• **What you should do**: Transcribe, exactly and in full, every record shown below, while omitting its images.

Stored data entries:
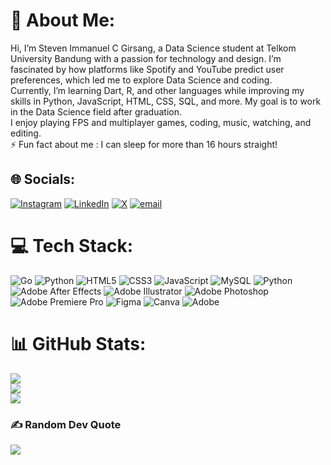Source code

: # 💫 About Me:
Hi, I’m Steven Immanuel C Girsang, a Data Science student at Telkom University Bandung with a passion for technology and design. I’m fascinated by how platforms like Spotify and YouTube predict user preferences, which led me to explore Data Science and coding.<br>Currently, I’m learning Dart, R, and other languages while improving my skills in Python, JavaScript, HTML, CSS, SQL, and more. My goal is to work in the Data Science field after graduation.<br>I enjoy playing FPS and multiplayer games, coding, music, watching, and editing.<br>⚡ Fun fact about me : I can sleep for more than 16 hours straight!


## 🌐 Socials:
[![Instagram](https://img.shields.io/badge/Instagram-%23E4405F.svg?logo=Instagram&logoColor=white)](https://instagram.com/_stev.chris) [![LinkedIn](https://img.shields.io/badge/LinkedIn-%230077B5.svg?logo=linkedin&logoColor=white)](https://linkedin.com/in/StevenChristiano) [![X](https://img.shields.io/badge/X-black.svg?logo=X&logoColor=white)](https://x.com/@_Stevchris) [![email](https://img.shields.io/badge/Email-D14836?logo=gmail&logoColor=white)](mailto:stevchrist11@gmail.com) 

# 💻 Tech Stack:
![Go](https://img.shields.io/badge/go-%2300ADD8.svg?style=for-the-badge&logo=go&logoColor=white) ![Python](https://img.shields.io/badge/python-3670A0?style=for-the-badge&logo=python&logoColor=ffdd54) ![HTML5](https://img.shields.io/badge/html5-%23E34F26.svg?style=for-the-badge&logo=html5&logoColor=white) ![CSS3](https://img.shields.io/badge/css3-%231572B6.svg?style=for-the-badge&logo=css3&logoColor=white) ![JavaScript](https://img.shields.io/badge/javascript-%23323330.svg?style=for-the-badge&logo=javascript&logoColor=%23F7DF1E) ![MySQL](https://img.shields.io/badge/mysql-4479A1.svg?style=for-the-badge&logo=mysql&logoColor=white) ![Python](https://img.shields.io/badge/python-3670A0?style=for-the-badge&logo=python&logoColor=ffdd54) ![Adobe After Effects](https://img.shields.io/badge/Adobe%20After%20Effects-9999FF.svg?style=for-the-badge&logo=Adobe%20After%20Effects&logoColor=white) ![Adobe Illustrator](https://img.shields.io/badge/adobe%20illustrator-%23FF9A00.svg?style=for-the-badge&logo=adobe%20illustrator&logoColor=white) ![Adobe Photoshop](https://img.shields.io/badge/adobe%20photoshop-%2331A8FF.svg?style=for-the-badge&logo=adobe%20photoshop&logoColor=white) ![Adobe Premiere Pro](https://img.shields.io/badge/Adobe%20Premiere%20Pro-9999FF.svg?style=for-the-badge&logo=Adobe%20Premiere%20Pro&logoColor=white) ![Figma](https://img.shields.io/badge/figma-%23F24E1E.svg?style=for-the-badge&logo=figma&logoColor=white) ![Canva](https://img.shields.io/badge/Canva-%2300C4CC.svg?style=for-the-badge&logo=Canva&logoColor=white) ![Adobe](https://img.shields.io/badge/adobe-%23FF0000.svg?style=for-the-badge&logo=adobe&logoColor=white)
# 📊 GitHub Stats:
![](https://github-readme-stats.vercel.app/api?username=StevChrist&theme=dark&hide_border=false&include_all_commits=false&count_private=false)<br/>
![](https://nirzak-streak-stats.vercel.app/?user=StevChrist&theme=dark&hide_border=false)<br/>
![](https://github-readme-stats.vercel.app/api/top-langs/?username=StevChrist&theme=dark&hide_border=false&include_all_commits=false&count_private=false&layout=compact)

### ✍️ Random Dev Quote
![](https://quotes-github-readme.vercel.app/api?type=horizontal&theme=radical)

<!-- Proudly created with GPRM ( https://gprm.itsvg.in ) -->
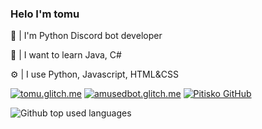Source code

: ### Helo I'm tomu
👋 | I'm Python Discord bot developer 

📍 | I want to learn Java, C#

⚙️ | I use Python, Javascript, HTML&CSS 

<a href="http://tomu.glitch.me/"> <img src="https://img.shields.io/static/v1?label=Web&message=tomu.glitch.me&color=f6fd85&style=venrav" alt="tomu.glitch.me"></a> 
<a href="http://amusedbot.glitch.me/webpage.html"> <img src="https://img.shields.io/static/v1?label=Web&message=amusedbot.glitch.me&color=6364b4&style=venrav" alt="amusedbot.glitch.me"></a> 
<a href="https://github.com/Pitisko"> <img src="https://img.shields.io/github/followers/pitisko.svg?color=474747&style=venrav&label=GitHub&logo=github" alt="Pitisko GitHub"></a> 

<img src="https://github-readme-stats.vercel.app/api/top-langs/?username=Pitisko&layout=compact&theme=light" alt="Github top used languages">
</div>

• **The answer**:
Source code

: # 💫 About Me:
Hi, I’m Steven Immanuel C Girsang, a Data Science student at Telkom University Bandung with a passion for technology and design. I’m fascinated by how platforms like Spotify and YouTube predict user preferences, which led me to explore Data Science and coding.<br>Currently, I’m learning Dart, R, and other languages while improving my skills in Python, JavaScript, HTML, CSS, SQL, and more. My goal is to work in the Data Science field after graduation.<br>I enjoy playing FPS and multiplayer games, coding, music, watching, and editing.<br>⚡ Fun fact about me : I can sleep for more than 16 hours straight!


## 🌐 Socials:
[![Instagram](https://img.shields.io/badge/Instagram-%23E4405F.svg?logo=Instagram&logoColor=white)](https://instagram.com/_stev.chris) [![LinkedIn](https://img.shields.io/badge/LinkedIn-%230077B5.svg?logo=linkedin&logoColor=white)](https://linkedin.com/in/StevenChristiano) [![X](https://img.shields.io/badge/X-black.svg?logo=X&logoColor=white)](https://x.com/@_Stevchris) [![email](https://img.shields.io/badge/Email-D14836?logo=gmail&logoColor=white)](mailto:stevchrist11@gmail.com) 

# 💻 Tech Stack:
![Go](https://img.shields.io/badge/go-%2300ADD8.svg?style=for-the-badge&logo=go&logoColor=white) ![Python](https://img.shields.io/badge/python-3670A0?style=for-the-badge&logo=python&logoColor=ffdd54) ![HTML5](https://img.shields.io/badge/html5-%23E34F26.svg?style=for-the-badge&logo=html5&logoColor=white) ![CSS3](https://img.shields.io/badge/css3-%231572B6.svg?style=for-the-badge&logo=css3&logoColor=white) ![JavaScript](https://img.shields.io/badge/javascript-%23323330.svg?style=for-the-badge&logo=javascript&logoColor=%23F7DF1E) ![MySQL](https://img.shields.io/badge/mysql-4479A1.svg?style=for-the-badge&logo=mysql&logoColor=white) ![Python](https://img.shields.io/badge/python-3670A0?style=for-the-badge&logo=python&logoColor=ffdd54) ![Adobe After Effects](https://img.shields.io/badge/Adobe%20After%20Effects-9999FF.svg?style=for-the-badge&logo=Adobe%20After%20Effects&logoColor=white) ![Adobe Illustrator](https://img.shields.io/badge/adobe%20illustrator-%23FF9A00.svg?style=for-the-badge&logo=adobe%20illustrator&logoColor=white) ![Adobe Photoshop](https://img.shields.io/badge/adobe%20photoshop-%2331A8FF.svg?style=for-the-badge&logo=adobe%20photoshop&logoColor=white) ![Adobe Premiere Pro](https://img.shields.io/badge/Adobe%20Premiere%20Pro-9999FF.svg?style=for-the-badge&logo=Adobe%20Premiere%20Pro&logoColor=white) ![Figma](https://img.shields.io/badge/figma-%23F24E1E.svg?style=for-the-badge&logo=figma&logoColor=white) ![Canva](https://img.shields.io/badge/Canva-%2300C4CC.svg?style=for-the-badge&logo=Canva&logoColor=white) ![Adobe](https://img.shields.io/badge/adobe-%23FF0000.svg?style=for-the-badge&logo=adobe&logoColor=white)
# 📊 GitHub Stats:
![](https://github-readme-stats.vercel.app/api?username=StevChrist&theme=dark&hide_border=false&include_all_commits=false&count_private=false)<br/>
![](https://nirzak-streak-stats.vercel.app/?user=StevChrist&theme=dark&hide_border=false)<br/>
![](https://github-readme-stats.vercel.app/api/top-langs/?username=StevChrist&theme=dark&hide_border=false&include_all_commits=false&count_private=false&layout=compact)

### ✍️ Random Dev Quote
![](https://quotes-github-readme.vercel.app/api?type=horizontal&theme=radical)

<!-- Proudly created with GPRM ( https://gprm.itsvg.in ) -->
Source code

: ### Helo I'm tomu
👋 | I'm Python Discord bot developer 

📍 | I want to learn Java, C#

⚙️ | I use Python, Javascript, HTML&CSS 

<a href="http://tomu.glitch.me/"> <img src="https://img.shields.io/static/v1?label=Web&message=tomu.glitch.me&color=f6fd85&style=venrav" alt="tomu.glitch.me"></a> 
<a href="http://amusedbot.glitch.me/webpage.html"> <img src="https://img.shields.io/static/v1?label=Web&message=amusedbot.glitch.me&color=6364b4&style=venrav" alt="amusedbot.glitch.me"></a> 
<a href="https://github.com/Pitisko"> <img src="https://img.shields.io/github/followers/pitisko.svg?color=474747&style=venrav&label=GitHub&logo=github" alt="Pitisko GitHub"></a> 

<img src="https://github-readme-stats.vercel.app/api/top-langs/?username=Pitisko&layout=compact&theme=light" alt="Github top used languages">
</div>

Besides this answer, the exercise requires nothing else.